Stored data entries
━━━━━━━━━━━━━━━━━━━━

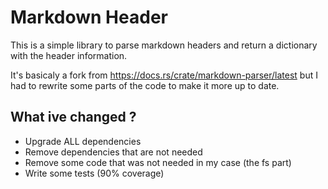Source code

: # Markdown Header

This is a simple library to parse markdown headers and return a dictionary with the header information.

It's basicaly a fork from <https://docs.rs/crate/markdown-parser/latest> but I had to rewrite some parts of the code to make it more up to date.

## What ive changed ?

- Upgrade ALL dependencies
- Remove dependencies that are not needed
- Remove some code that was not needed in my case (the fs part)
- Write some tests (90% coverage)
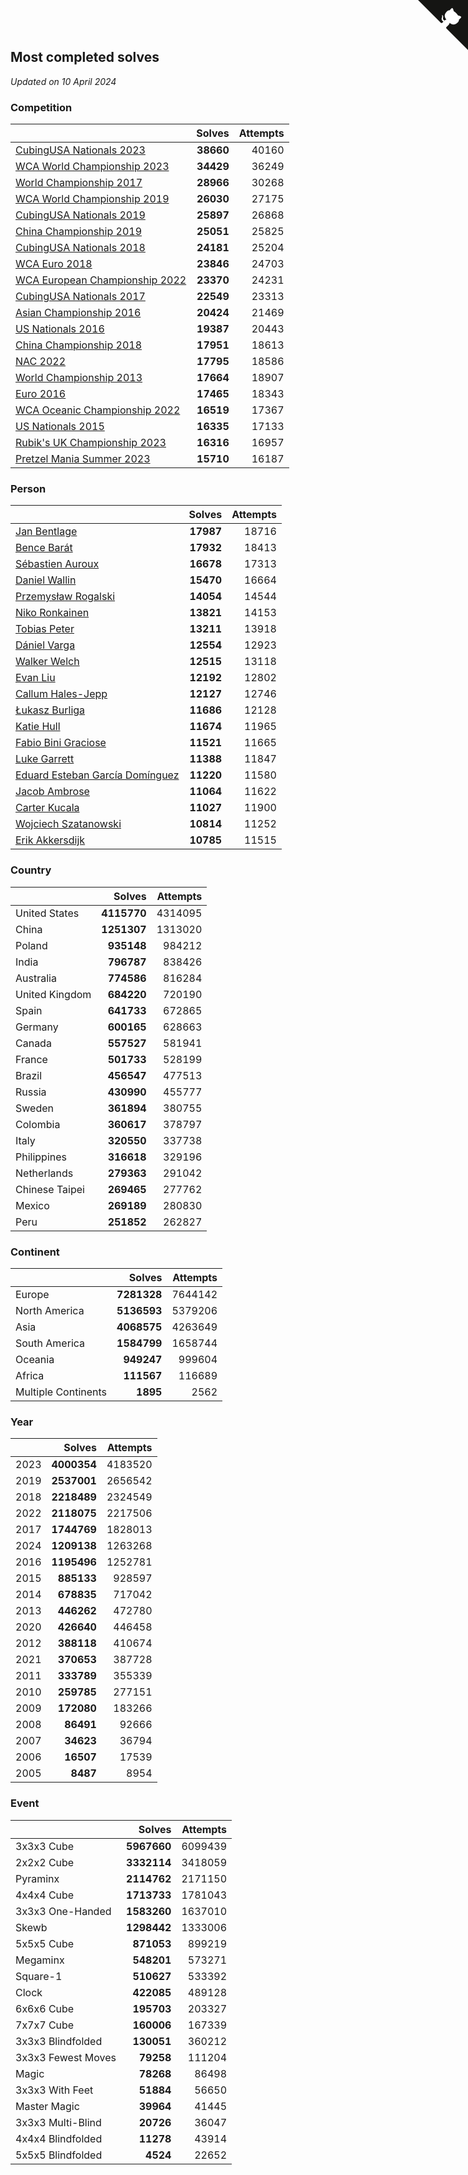 ## Most completed solves

*Updated on 10 April 2024*


### Competition

|  | Solves | Attempts |
| :--- | ---: | ---: |
| [CubingUSA Nationals 2023](https://www.worldcubeassociation.org/competitions/CubingUSANationals2023) | **38660** | 40160 |
| [WCA World Championship 2023](https://www.worldcubeassociation.org/competitions/WC2023) | **34429** | 36249 |
| [World Championship 2017](https://www.worldcubeassociation.org/competitions/WC2017) | **28966** | 30268 |
| [WCA World Championship 2019](https://www.worldcubeassociation.org/competitions/WC2019) | **26030** | 27175 |
| [CubingUSA Nationals 2019](https://www.worldcubeassociation.org/competitions/CubingUSANationals2019) | **25897** | 26868 |
| [China Championship 2019](https://www.worldcubeassociation.org/competitions/ChinaChampionship2019) | **25051** | 25825 |
| [CubingUSA Nationals 2018](https://www.worldcubeassociation.org/competitions/CubingUSANationals2018) | **24181** | 25204 |
| [WCA Euro 2018](https://www.worldcubeassociation.org/competitions/Euro2018) | **23846** | 24703 |
| [WCA European Championship 2022](https://www.worldcubeassociation.org/competitions/Euro2022) | **23370** | 24231 |
| [CubingUSA Nationals 2017](https://www.worldcubeassociation.org/competitions/CubingUSANationals2017) | **22549** | 23313 |
| [Asian Championship 2016](https://www.worldcubeassociation.org/competitions/AsianChampionship2016) | **20424** | 21469 |
| [US Nationals 2016](https://www.worldcubeassociation.org/competitions/USNationals2016) | **19387** | 20443 |
| [China Championship 2018](https://www.worldcubeassociation.org/competitions/ChinaChampionship2018) | **17951** | 18613 |
| [NAC 2022](https://www.worldcubeassociation.org/competitions/NAC2022) | **17795** | 18586 |
| [World Championship 2013](https://www.worldcubeassociation.org/competitions/WC2013) | **17664** | 18907 |
| [Euro 2016](https://www.worldcubeassociation.org/competitions/Euro2016) | **17465** | 18343 |
| [WCA Oceanic Championship 2022](https://www.worldcubeassociation.org/competitions/OC2022) | **16519** | 17367 |
| [US Nationals 2015](https://www.worldcubeassociation.org/competitions/USNationals2015) | **16335** | 17133 |
| [Rubik's UK Championship 2023](https://www.worldcubeassociation.org/competitions/RubiksUKChampionship2023) | **16316** | 16957 |
| [Pretzel Mania Summer 2023](https://www.worldcubeassociation.org/competitions/PretzelManiaSummer2023) | **15710** | 16187 |

### Person

|  | Solves | Attempts |
| :--- | ---: | ---: |
| [Jan Bentlage](https://www.worldcubeassociation.org/persons/2010BENT01) | **17987** | 18716 |
| [Bence Barát](https://www.worldcubeassociation.org/persons/2008BARA01) | **17932** | 18413 |
| [Sébastien Auroux](https://www.worldcubeassociation.org/persons/2008AURO01) | **16678** | 17313 |
| [Daniel Wallin](https://www.worldcubeassociation.org/persons/2013WALL03) | **15470** | 16664 |
| [Przemysław Rogalski](https://www.worldcubeassociation.org/persons/2013ROGA02) | **14054** | 14544 |
| [Niko Ronkainen](https://www.worldcubeassociation.org/persons/2010RONK01) | **13821** | 14153 |
| [Tobias Peter](https://www.worldcubeassociation.org/persons/2014PETE03) | **13211** | 13918 |
| [Dániel Varga](https://www.worldcubeassociation.org/persons/2008VARG01) | **12554** | 12923 |
| [Walker Welch](https://www.worldcubeassociation.org/persons/2011WELC01) | **12515** | 13118 |
| [Evan Liu](https://www.worldcubeassociation.org/persons/2009LIUE01) | **12192** | 12802 |
| [Callum Hales-Jepp](https://www.worldcubeassociation.org/persons/2012HALE01) | **12127** | 12746 |
| [Łukasz Burliga](https://www.worldcubeassociation.org/persons/2013BURL01) | **11686** | 12128 |
| [Katie Hull](https://www.worldcubeassociation.org/persons/2010HULL01) | **11674** | 11965 |
| [Fabio Bini Graciose](https://www.worldcubeassociation.org/persons/2010GRAC02) | **11521** | 11665 |
| [Luke Garrett](https://www.worldcubeassociation.org/persons/2017GARR05) | **11388** | 11847 |
| [Eduard Esteban García Domínguez](https://www.worldcubeassociation.org/persons/2011EDUA01) | **11220** | 11580 |
| [Jacob Ambrose](https://www.worldcubeassociation.org/persons/2010AMBR01) | **11064** | 11622 |
| [Carter Kucala](https://www.worldcubeassociation.org/persons/2015KUCA01) | **11027** | 11900 |
| [Wojciech Szatanowski](https://www.worldcubeassociation.org/persons/2011SZAT01) | **10814** | 11252 |
| [Erik Akkersdijk](https://www.worldcubeassociation.org/persons/2005AKKE01) | **10785** | 11515 |

### Country

|  | Solves | Attempts |
| :--- | ---: | ---: |
| United States | **4115770** | 4314095 |
| China | **1251307** | 1313020 |
| Poland | **935148** | 984212 |
| India | **796787** | 838426 |
| Australia | **774586** | 816284 |
| United Kingdom | **684220** | 720190 |
| Spain | **641733** | 672865 |
| Germany | **600165** | 628663 |
| Canada | **557527** | 581941 |
| France | **501733** | 528199 |
| Brazil | **456547** | 477513 |
| Russia | **430990** | 455777 |
| Sweden | **361894** | 380755 |
| Colombia | **360617** | 378797 |
| Italy | **320550** | 337738 |
| Philippines | **316618** | 329196 |
| Netherlands | **279363** | 291042 |
| Chinese Taipei | **269465** | 277762 |
| Mexico | **269189** | 280830 |
| Peru | **251852** | 262827 |

### Continent

|  | Solves | Attempts |
| :--- | ---: | ---: |
| Europe | **7281328** | 7644142 |
| North America | **5136593** | 5379206 |
| Asia | **4068575** | 4263649 |
| South America | **1584799** | 1658744 |
| Oceania | **949247** | 999604 |
| Africa | **111567** | 116689 |
| Multiple Continents | **1895** | 2562 |

### Year

|  | Solves | Attempts |
| :--- | ---: | ---: |
| 2023 | **4000354** | 4183520 |
| 2019 | **2537001** | 2656542 |
| 2018 | **2218489** | 2324549 |
| 2022 | **2118075** | 2217506 |
| 2017 | **1744769** | 1828013 |
| 2024 | **1209138** | 1263268 |
| 2016 | **1195496** | 1252781 |
| 2015 | **885133** | 928597 |
| 2014 | **678835** | 717042 |
| 2013 | **446262** | 472780 |
| 2020 | **426640** | 446458 |
| 2012 | **388118** | 410674 |
| 2021 | **370653** | 387728 |
| 2011 | **333789** | 355339 |
| 2010 | **259785** | 277151 |
| 2009 | **172080** | 183266 |
| 2008 | **86491** | 92666 |
| 2007 | **34623** | 36794 |
| 2006 | **16507** | 17539 |
| 2005 | **8487** | 8954 |

### Event

|  | Solves | Attempts |
| :--- | ---: | ---: |
| 3x3x3 Cube | **5967660** | 6099439 |
| 2x2x2 Cube | **3332114** | 3418059 |
| Pyraminx | **2114762** | 2171150 |
| 4x4x4 Cube | **1713733** | 1781043 |
| 3x3x3 One-Handed | **1583260** | 1637010 |
| Skewb | **1298442** | 1333006 |
| 5x5x5 Cube | **871053** | 899219 |
| Megaminx | **548201** | 573271 |
| Square-1 | **510627** | 533392 |
| Clock | **422085** | 489128 |
| 6x6x6 Cube | **195703** | 203327 |
| 7x7x7 Cube | **160006** | 167339 |
| 3x3x3 Blindfolded | **130051** | 360212 |
| 3x3x3 Fewest Moves | **79258** | 111204 |
| Magic | **78268** | 86498 |
| 3x3x3 With Feet | **51884** | 56650 |
| Master Magic | **39964** | 41445 |
| 3x3x3 Multi-Blind | **20726** | 36047 |
| 4x4x4 Blindfolded | **11278** | 43914 |
| 5x5x5 Blindfolded | **4524** | 22652 |


<a href="https://github.com/jonatanklosko/wca_statistics" class="github-corner" aria-label="View source on Github"><svg width="80" height="80" viewBox="0 0 250 250" style="fill:#151513; color:#fff; position: absolute; top: 0; border: 0; right: 0;" aria-hidden="true"><path d="M0,0 L115,115 L130,115 L142,142 L250,250 L250,0 Z"></path><path d="M128.3,109.0 C113.8,99.7 119.0,89.6 119.0,89.6 C122.0,82.7 120.5,78.6 120.5,78.6 C119.2,72.0 123.4,76.3 123.4,76.3 C127.3,80.9 125.5,87.3 125.5,87.3 C122.9,97.6 130.6,101.9 134.4,103.2" fill="currentColor" style="transform-origin: 130px 106px;" class="octo-arm"></path><path d="M115.0,115.0 C114.9,115.1 118.7,116.5 119.8,115.4 L133.7,101.6 C136.9,99.2 139.9,98.4 142.2,98.6 C133.8,88.0 127.5,74.4 143.8,58.0 C148.5,53.4 154.0,51.2 159.7,51.0 C160.3,49.4 163.2,43.6 171.4,40.1 C171.4,40.1 176.1,42.5 178.8,56.2 C183.1,58.6 187.2,61.8 190.9,65.4 C194.5,69.0 197.7,73.2 200.1,77.6 C213.8,80.2 216.3,84.9 216.3,84.9 C212.7,93.1 206.9,96.0 205.4,96.6 C205.1,102.4 203.0,107.8 198.3,112.5 C181.9,128.9 168.3,122.5 157.7,114.1 C157.9,116.9 156.7,120.9 152.7,124.9 L141.0,136.5 C139.8,137.7 141.6,141.9 141.8,141.8 Z" fill="currentColor" class="octo-body"></path></svg></a><style>.github-corner:hover .octo-arm{animation:octocat-wave 560ms ease-in-out}@keyframes octocat-wave{0%,100%{transform:rotate(0)}20%,60%{transform:rotate(-25deg)}40%,80%{transform:rotate(10deg)}}@media (max-width:500px){.github-corner:hover .octo-arm{animation:none}.github-corner .octo-arm{animation:octocat-wave 560ms ease-in-out}}</style>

━━━━━━━━━━━━━━━━━━━━

Exercise goal → Reproduce the lines above, beginning at the line with "Kingdom | **684220** | 720190 |" and stopping after the line with "Europe | **7281328** | 7644142 |", exactly as they are.

Expected output →
| United Kingdom | **684220** | 720190 |
| Spain | **641733** | 672865 |
| Germany | **600165** | 628663 |
| Canada | **557527** | 581941 |
| France | **501733** | 528199 |
| Brazil | **456547** | 477513 |
| Russia | **430990** | 455777 |
| Sweden | **361894** | 380755 |
| Colombia | **360617** | 378797 |
| Italy | **320550** | 337738 |
| Philippines | **316618** | 329196 |
| Netherlands | **279363** | 291042 |
| Chinese Taipei | **269465** | 277762 |
| Mexico | **269189** | 280830 |
| Peru | **251852** | 262827 |

### Continent

|  | Solves | Attempts |
| :--- | ---: | ---: |
| Europe | **7281328** | 7644142 |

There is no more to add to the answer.